If we are to develop a thorough understanding of how communication generates organization we must know more about the unexplored communication of coworkers – not only in relation to leadership, but also in relation to other organizational processes.

(Heide & Simonsson, 2011, p. 202)

Within organizational research, communication is no longer seen as just another of several factors in service of organizing. A perspective that it is through communication which organizations are composed, designed and maintained has evolved, and has been termed Communicative Constitution of Organization (CCO) (Coreen et al, 2011; Putnam & Nicotera, 2009; McPhee & Zaug, 2000). Associated scholars encourage a constructive dialogue between communication and organizational literature to create a more integrated understanding of the role of communication, in order to create meaning, form, and even the possibility of organizational life (Coreen et al, 2011). It is from this approach that we can understand a research project such as Communicative Organizations, which creates an opportunity to change the epistemological and ontological positions on organizing (Nothhaft & von Platen, 2015).


The notion of a communicative leadership exists both in academia and in practice (Simonsson, 2002; Axäll, 2004). The concept is based on the idea that modern organizations tend to be less hierarchical, with a view of the leader as a person who cannot make sense on their own or impose their interpretation on employees. In its place, this is seen as a social mutual process, dependent on dialogue between managers (understood as the official position) and coworkers (Simonsson, 2002).

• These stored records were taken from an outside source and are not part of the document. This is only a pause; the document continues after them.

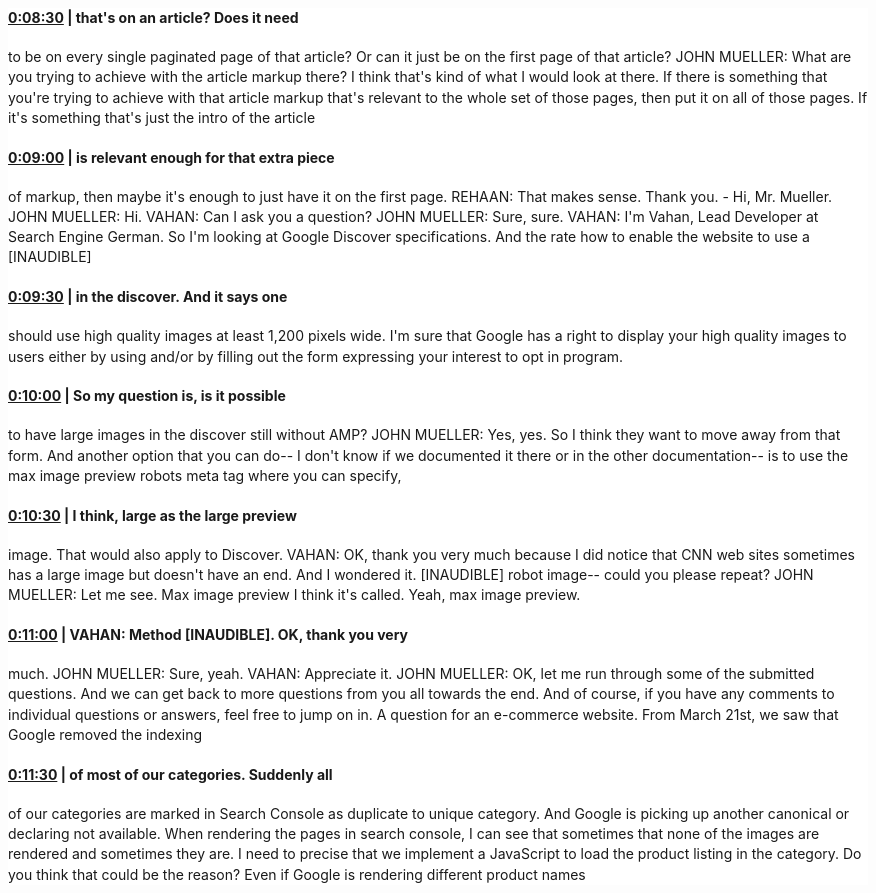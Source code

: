 #### [0:08:30](https://www.youtube.com/watch?v=L9GN4VX6xww&t=510) |  that's on an article? Does it need

to be on every single paginated page of that article? Or can it just be on the first page of that article? JOHN MUELLER: What are you trying to achieve with the article markup there? I think that's kind of what I would look at there. If there is something that you're trying to achieve with that article markup that's relevant to the whole set of those pages, then put it on all of those pages. If it's something that's just the intro of the article  

#### [0:09:00](https://www.youtube.com/watch?v=L9GN4VX6xww&t=540) |  is relevant enough for that extra piece

of markup, then maybe it's enough to just have it on the first page. REHAAN: That makes sense. Thank you. - Hi, Mr. Mueller. JOHN MUELLER: Hi. VAHAN: Can I ask you a question? JOHN MUELLER: Sure, sure. VAHAN: I'm Vahan, Lead Developer at Search Engine German. So I'm looking at Google Discover specifications. And the rate how to enable the website to use a [INAUDIBLE]  

#### [0:09:30](https://www.youtube.com/watch?v=L9GN4VX6xww&t=570) |  in the discover. And it says one

should use high quality images at least 1,200 pixels wide. I'm sure that Google has a right to display your high quality images to users either by using and/or by filling out the form expressing your interest to opt in program.  

#### [0:10:00](https://www.youtube.com/watch?v=L9GN4VX6xww&t=600) |  So my question is, is it possible

to have large images in the discover still without AMP? JOHN MUELLER: Yes, yes. So I think they want to move away from that form. And another option that you can do-- I don't know if we documented it there or in the other documentation-- is to use the max image preview robots meta tag where you can specify,  

#### [0:10:30](https://www.youtube.com/watch?v=L9GN4VX6xww&t=630) |  I think, large as the large preview

image. That would also apply to Discover. VAHAN: OK, thank you very much because I did notice that CNN web sites sometimes has a large image but doesn't have an end. And I wondered it. [INAUDIBLE] robot image-- could you please repeat? JOHN MUELLER: Let me see. Max image preview I think it's called. Yeah, max image preview.  

#### [0:11:00](https://www.youtube.com/watch?v=L9GN4VX6xww&t=660) |  VAHAN: Method [INAUDIBLE]. OK, thank you very

much. JOHN MUELLER: Sure, yeah. VAHAN: Appreciate it. JOHN MUELLER: OK, let me run through some of the submitted questions. And we can get back to more questions from you all towards the end. And of course, if you have any comments to individual questions or answers, feel free to jump on in. A question for an e-commerce website. From March 21st, we saw that Google removed the indexing  

#### [0:11:30](https://www.youtube.com/watch?v=L9GN4VX6xww&t=690) |  of most of our categories. Suddenly all

of our categories are marked in Search Console as duplicate to unique category. And Google is picking up another canonical or declaring not available. When rendering the pages in search console, I can see that sometimes that none of the images are rendered and sometimes they are. I need to precise that we implement a JavaScript to load the product listing in the category. Do you think that could be the reason? Even if Google is rendering different product names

On the other hand, leadership researchers recognize that leadership is about influence, and therefore there is always an unequal balance of power between a leader and a coworker, as for example manifested in that the manager’s superior position offers interpretive prerogative (Axäll, 2004). Although organizations are dependent on coworkers who are motivated, productive and healthy, research from a coworker perspective is underrepresented in organizational research and in the field of strategic communication (Heide & Simonsson, 2011).

Tengblad (2007) however, argues the viewpoint of coworkership as a field of knowledge itself, more than as an appendage to the leadership – and organizational development literature. The idea of coworkership can be linked to the organization being post-bureaucratic where the manager is stressed as a facilitator for independent employees, which places new demands on both the coworker and the employer; coworkers expect more than a salary out of the employment organization such as development of their professional skills and expertise, while the coworker on the other hand is expected from organizational management to be participative and socially competent (Tengblad, 2007).


Ciulla (2004) on the other hand, argues how this form of demands on employees are not realistic, since they are not given the conditions required in order to comply with the demands. The participation and engagement of the coworker thus becomes a notion that has poor value, in that it falls in priority when the traditional instrumental values, such as time and money, in effect are the most valued in the organization (Simonsson, 2002). The concept of participation entails ironies, contradictions and paradoxes when coworkers on the one hand are expected to show commitment and involvement, but on the other hand rarely have a decision-making mandate (Ciulla, 2004; Stohl & Cheney, 2001). These strains clarify how the power aspect is important to highlight in order to understand tensions that exist within the organizational life of the coworker, as well as their consequences.